Dans les études publiées en Europe au cours des années suivantes, l’accent passe progressivement des indicateurs économiques à des indicateurs sociaux ou culturels. Elias Gannagé classe les facteurs qui lui paraissent être au cœur du problème du sous-développement en trois groupes. Au plan humain, quatre traits sont presque toujours présents : une croissance démographique rapide, liée à l’abaissement de la mortalité et à la persistance d’une natalité élevée ; une nutrition insuffisante et déficiente ; des conditions d’hygiène rudimentaires ; très souvent une forte surpopulation rurale.

Les aspects économiques passent ainsi au second plan dans la description de la situation de sous-développement. La prédominance du secteur primaire, la faiblesse du capital utilisé par habitant, la modestie du commerce intérieur et du commerce extérieur constituent dans ce domaine les indices les plus révélateurs.

Elias Gannagé insiste sur le rôle des aspects qu’il appelle extra-économiques, qui sont sociaux ou culturels. La société du tiers monde est souvent très stratifiée et déséquilibrée. Elle demeure fidèle à des valeurs traditionnelles qui n’incitent pas à l’effort individuel. Cela se traduit, au plan des conduites, par une certaine passivité.

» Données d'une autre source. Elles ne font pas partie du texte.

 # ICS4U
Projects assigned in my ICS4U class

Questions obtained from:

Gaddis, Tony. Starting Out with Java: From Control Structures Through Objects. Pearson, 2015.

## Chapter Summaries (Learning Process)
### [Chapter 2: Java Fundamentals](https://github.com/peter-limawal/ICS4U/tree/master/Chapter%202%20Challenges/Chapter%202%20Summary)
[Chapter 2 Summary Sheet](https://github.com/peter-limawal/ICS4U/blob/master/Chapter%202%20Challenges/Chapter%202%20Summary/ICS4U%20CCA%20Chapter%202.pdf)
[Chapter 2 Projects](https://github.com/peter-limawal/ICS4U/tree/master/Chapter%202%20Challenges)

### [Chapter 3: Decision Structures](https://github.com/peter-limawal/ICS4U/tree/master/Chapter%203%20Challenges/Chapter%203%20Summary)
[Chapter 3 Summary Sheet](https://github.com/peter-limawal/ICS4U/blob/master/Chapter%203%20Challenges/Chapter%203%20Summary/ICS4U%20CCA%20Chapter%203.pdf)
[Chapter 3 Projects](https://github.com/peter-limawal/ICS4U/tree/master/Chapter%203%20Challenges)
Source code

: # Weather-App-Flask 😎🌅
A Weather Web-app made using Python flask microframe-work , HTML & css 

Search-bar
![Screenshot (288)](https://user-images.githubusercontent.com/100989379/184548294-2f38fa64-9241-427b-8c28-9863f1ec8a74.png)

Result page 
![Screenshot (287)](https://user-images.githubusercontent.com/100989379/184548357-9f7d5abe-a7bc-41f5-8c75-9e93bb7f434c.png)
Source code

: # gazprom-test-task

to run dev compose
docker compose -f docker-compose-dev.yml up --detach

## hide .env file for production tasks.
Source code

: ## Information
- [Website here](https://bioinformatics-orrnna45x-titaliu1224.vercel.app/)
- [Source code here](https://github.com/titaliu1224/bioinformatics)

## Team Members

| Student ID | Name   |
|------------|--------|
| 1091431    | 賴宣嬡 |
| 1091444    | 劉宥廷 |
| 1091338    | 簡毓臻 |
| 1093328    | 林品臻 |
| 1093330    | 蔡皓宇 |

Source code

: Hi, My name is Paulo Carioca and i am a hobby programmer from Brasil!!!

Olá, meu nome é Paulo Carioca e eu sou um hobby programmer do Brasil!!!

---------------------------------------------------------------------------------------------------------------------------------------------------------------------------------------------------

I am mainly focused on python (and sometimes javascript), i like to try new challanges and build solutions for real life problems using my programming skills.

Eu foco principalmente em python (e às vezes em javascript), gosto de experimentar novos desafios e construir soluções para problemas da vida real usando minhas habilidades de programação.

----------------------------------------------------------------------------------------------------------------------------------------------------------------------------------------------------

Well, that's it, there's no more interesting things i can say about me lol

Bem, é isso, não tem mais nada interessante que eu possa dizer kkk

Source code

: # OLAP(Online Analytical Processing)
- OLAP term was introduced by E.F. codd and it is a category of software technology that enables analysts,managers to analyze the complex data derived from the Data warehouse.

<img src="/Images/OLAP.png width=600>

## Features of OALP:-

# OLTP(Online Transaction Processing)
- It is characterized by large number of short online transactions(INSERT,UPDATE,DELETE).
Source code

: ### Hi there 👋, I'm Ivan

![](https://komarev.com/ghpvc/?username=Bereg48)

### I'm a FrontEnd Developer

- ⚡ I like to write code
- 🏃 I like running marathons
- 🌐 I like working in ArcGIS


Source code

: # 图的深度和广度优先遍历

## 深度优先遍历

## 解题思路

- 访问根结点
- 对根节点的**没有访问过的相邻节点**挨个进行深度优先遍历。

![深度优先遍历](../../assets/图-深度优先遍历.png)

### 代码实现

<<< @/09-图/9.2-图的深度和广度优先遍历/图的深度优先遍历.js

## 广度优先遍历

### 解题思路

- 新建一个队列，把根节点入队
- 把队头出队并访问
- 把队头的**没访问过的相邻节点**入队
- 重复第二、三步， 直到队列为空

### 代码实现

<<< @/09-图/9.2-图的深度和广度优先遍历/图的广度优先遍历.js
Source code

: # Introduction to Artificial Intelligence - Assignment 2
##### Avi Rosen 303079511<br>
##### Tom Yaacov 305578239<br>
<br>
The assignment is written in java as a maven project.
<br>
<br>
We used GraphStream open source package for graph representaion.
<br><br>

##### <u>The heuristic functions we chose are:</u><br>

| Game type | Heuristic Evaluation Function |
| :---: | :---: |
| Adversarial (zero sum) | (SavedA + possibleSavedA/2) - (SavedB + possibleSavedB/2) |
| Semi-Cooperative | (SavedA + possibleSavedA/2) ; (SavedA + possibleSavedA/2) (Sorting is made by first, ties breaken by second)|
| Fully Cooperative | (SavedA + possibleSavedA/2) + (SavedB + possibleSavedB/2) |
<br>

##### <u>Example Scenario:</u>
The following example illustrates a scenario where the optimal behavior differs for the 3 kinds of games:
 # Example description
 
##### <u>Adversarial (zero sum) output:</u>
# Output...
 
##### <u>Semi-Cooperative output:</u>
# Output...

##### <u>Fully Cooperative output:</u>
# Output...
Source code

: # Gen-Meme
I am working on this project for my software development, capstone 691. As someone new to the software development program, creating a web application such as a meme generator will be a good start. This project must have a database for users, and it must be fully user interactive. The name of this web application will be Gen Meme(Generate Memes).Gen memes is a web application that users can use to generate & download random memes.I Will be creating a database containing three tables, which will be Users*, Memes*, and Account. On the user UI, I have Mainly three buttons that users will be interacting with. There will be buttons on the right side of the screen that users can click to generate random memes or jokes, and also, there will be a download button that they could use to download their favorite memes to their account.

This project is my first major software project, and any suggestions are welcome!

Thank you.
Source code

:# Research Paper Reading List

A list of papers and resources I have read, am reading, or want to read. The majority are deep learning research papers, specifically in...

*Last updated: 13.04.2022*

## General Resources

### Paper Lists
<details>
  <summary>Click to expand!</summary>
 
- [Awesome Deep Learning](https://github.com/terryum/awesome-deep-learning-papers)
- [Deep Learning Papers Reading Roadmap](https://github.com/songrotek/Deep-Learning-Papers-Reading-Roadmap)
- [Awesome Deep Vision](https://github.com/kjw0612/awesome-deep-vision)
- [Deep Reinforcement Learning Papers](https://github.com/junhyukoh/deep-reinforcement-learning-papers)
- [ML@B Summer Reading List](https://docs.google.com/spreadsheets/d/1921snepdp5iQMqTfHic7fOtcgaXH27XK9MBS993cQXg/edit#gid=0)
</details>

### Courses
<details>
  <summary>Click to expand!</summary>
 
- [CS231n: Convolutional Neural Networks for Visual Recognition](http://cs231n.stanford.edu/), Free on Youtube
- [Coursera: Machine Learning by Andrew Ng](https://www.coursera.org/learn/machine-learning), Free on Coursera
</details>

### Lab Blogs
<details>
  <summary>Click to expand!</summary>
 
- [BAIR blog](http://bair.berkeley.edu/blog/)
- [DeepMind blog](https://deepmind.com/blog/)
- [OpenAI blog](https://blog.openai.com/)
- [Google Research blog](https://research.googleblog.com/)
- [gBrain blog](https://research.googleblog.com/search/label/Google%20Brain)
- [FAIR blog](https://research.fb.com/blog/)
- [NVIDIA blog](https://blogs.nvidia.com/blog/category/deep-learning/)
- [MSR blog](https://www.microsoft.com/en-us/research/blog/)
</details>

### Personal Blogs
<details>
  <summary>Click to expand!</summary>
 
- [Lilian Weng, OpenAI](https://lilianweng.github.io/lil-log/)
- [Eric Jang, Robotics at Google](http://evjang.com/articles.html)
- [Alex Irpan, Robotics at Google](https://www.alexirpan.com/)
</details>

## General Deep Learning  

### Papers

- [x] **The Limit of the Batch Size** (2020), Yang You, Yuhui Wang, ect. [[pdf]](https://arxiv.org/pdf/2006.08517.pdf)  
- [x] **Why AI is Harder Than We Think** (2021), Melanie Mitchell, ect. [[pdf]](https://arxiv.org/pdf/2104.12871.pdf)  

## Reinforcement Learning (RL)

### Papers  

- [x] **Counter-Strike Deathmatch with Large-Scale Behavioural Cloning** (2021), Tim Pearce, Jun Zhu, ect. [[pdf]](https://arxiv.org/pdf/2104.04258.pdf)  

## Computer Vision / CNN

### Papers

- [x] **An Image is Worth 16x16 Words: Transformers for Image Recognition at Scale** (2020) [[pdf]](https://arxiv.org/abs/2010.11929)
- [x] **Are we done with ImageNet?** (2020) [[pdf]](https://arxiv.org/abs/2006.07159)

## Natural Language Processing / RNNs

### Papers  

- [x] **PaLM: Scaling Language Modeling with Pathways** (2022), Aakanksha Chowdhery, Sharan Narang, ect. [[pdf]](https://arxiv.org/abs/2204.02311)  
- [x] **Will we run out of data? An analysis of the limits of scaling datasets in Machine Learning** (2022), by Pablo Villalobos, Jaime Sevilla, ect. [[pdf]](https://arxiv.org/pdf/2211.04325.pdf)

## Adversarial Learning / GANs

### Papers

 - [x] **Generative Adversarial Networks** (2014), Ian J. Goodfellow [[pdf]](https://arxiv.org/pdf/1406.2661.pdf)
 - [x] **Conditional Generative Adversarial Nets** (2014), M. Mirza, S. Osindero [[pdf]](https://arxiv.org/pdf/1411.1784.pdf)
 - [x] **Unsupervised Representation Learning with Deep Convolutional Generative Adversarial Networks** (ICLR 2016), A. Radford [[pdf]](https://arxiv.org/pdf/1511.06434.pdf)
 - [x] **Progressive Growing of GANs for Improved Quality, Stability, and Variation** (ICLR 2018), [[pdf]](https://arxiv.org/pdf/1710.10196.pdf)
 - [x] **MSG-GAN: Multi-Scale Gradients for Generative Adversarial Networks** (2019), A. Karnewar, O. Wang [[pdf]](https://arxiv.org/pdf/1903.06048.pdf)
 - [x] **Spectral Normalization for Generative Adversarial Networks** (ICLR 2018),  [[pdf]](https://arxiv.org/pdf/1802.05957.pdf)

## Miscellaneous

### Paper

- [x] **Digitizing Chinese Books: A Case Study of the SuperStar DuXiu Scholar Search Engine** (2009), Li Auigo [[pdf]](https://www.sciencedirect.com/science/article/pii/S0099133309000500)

Au fur et à mesure que les études se multiplient, l’usage d’indicateurs très généraux, très abstraits est complété par celui de mesures touchant à des aspects plus concrets. On découvre la dimension humaine du problème, en même temps que sa dimension historique. L’économiste birman Hla Myint choisit ainsi, pour présenter les problèmes de l’économie sous-développée, une démarche historisante. Il montre comment les économies paysannes d’autosubsistance se trouvent modifiées par l’ouverture de débouchés lointains, comment aussi se créent des secteurs de type moderne, souvent importés de toutes pièces, ce qui exagère les caractères dualistes de l’économie.